Task directions >>
Look below for the line that has "VisualBasic, LabView, Matlab, and". Set down the lines from there through the line that has "between the underlying", exactly as written.

[[ Records for the task, beginning ]]

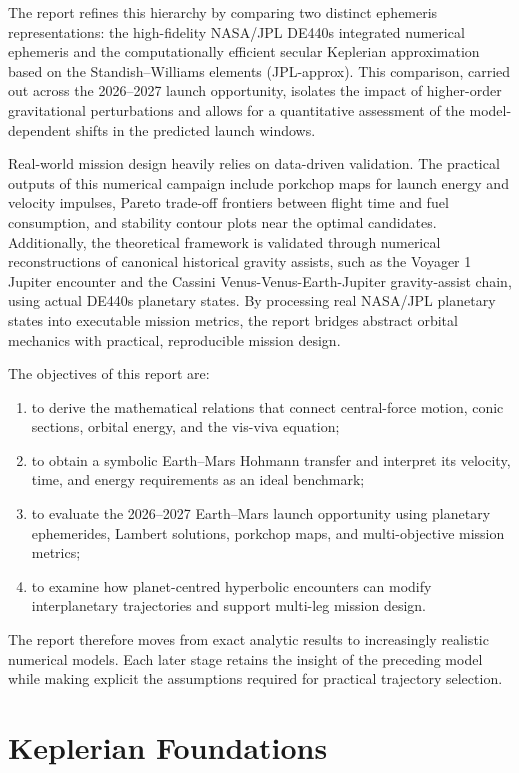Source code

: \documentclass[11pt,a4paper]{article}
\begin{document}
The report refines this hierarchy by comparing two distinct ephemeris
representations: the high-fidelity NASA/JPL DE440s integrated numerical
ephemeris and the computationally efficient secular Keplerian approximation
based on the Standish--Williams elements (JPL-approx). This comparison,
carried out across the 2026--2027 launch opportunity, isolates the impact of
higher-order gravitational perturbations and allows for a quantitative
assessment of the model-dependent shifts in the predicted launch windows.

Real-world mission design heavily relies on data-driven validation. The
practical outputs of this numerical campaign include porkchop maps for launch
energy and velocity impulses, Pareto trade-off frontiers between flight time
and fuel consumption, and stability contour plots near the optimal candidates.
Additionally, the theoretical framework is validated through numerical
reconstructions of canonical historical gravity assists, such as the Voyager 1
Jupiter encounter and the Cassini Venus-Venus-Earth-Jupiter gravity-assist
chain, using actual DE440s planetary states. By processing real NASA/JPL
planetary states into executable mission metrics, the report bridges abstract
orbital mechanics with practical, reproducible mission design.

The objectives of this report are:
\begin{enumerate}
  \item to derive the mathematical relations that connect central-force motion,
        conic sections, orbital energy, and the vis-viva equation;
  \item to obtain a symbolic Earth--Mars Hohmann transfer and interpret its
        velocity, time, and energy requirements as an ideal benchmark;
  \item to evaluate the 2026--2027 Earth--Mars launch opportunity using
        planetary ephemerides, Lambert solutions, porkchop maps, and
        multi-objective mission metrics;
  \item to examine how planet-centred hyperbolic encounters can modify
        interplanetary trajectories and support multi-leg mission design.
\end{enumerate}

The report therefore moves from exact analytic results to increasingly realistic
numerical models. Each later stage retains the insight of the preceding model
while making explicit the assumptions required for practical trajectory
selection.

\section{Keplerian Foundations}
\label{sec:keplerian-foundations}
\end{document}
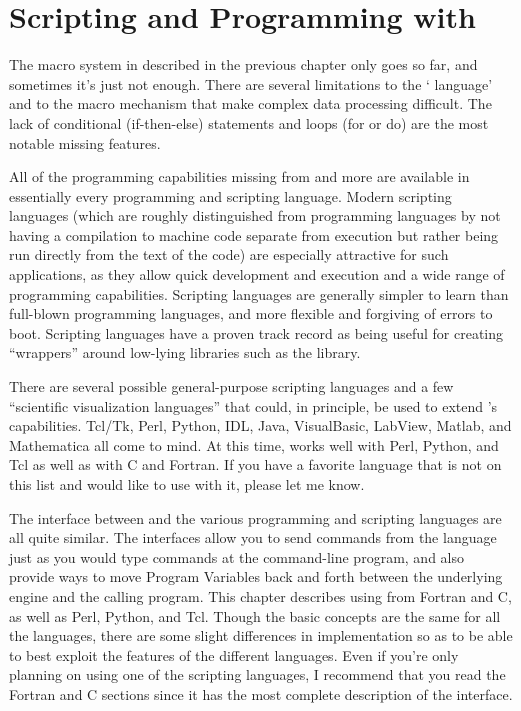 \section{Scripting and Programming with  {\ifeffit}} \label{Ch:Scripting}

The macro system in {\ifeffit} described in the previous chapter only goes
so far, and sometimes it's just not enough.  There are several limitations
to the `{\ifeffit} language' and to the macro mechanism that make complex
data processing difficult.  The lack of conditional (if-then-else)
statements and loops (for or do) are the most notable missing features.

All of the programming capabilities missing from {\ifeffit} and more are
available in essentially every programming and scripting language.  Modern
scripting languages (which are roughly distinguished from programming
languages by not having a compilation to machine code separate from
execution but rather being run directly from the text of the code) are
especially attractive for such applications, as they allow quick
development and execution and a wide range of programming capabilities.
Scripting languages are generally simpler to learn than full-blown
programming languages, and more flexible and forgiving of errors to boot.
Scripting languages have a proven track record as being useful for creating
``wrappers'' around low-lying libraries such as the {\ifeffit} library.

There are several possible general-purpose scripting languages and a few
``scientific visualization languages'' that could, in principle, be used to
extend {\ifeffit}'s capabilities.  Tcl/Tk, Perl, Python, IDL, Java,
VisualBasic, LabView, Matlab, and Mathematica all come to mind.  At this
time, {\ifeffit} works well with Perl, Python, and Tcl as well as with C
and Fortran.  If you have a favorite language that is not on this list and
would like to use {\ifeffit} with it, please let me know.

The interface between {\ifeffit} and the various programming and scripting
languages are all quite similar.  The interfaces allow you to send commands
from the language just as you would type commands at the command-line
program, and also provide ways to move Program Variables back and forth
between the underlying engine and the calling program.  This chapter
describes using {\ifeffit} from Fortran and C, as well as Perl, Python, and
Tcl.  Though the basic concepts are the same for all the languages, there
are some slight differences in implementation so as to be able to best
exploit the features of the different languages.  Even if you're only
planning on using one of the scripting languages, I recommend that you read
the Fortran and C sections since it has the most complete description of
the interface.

[[ Records for the task, end ]]

Answer section >>
VisualBasic, LabView, Matlab, and Mathematica all come to mind.  At this
time, {\ifeffit} works well with Perl, Python, and Tcl as well as with C
and Fortran.  If you have a favorite language that is not on this list and
would like to use {\ifeffit} with it, please let me know.

The interface between {\ifeffit} and the various programming and scripting
languages are all quite similar.  The interfaces allow you to send commands
from the language just as you would type commands at the command-line
program, and also provide ways to move Program Variables back and forth
between the underlying engine and the calling program.  This chapter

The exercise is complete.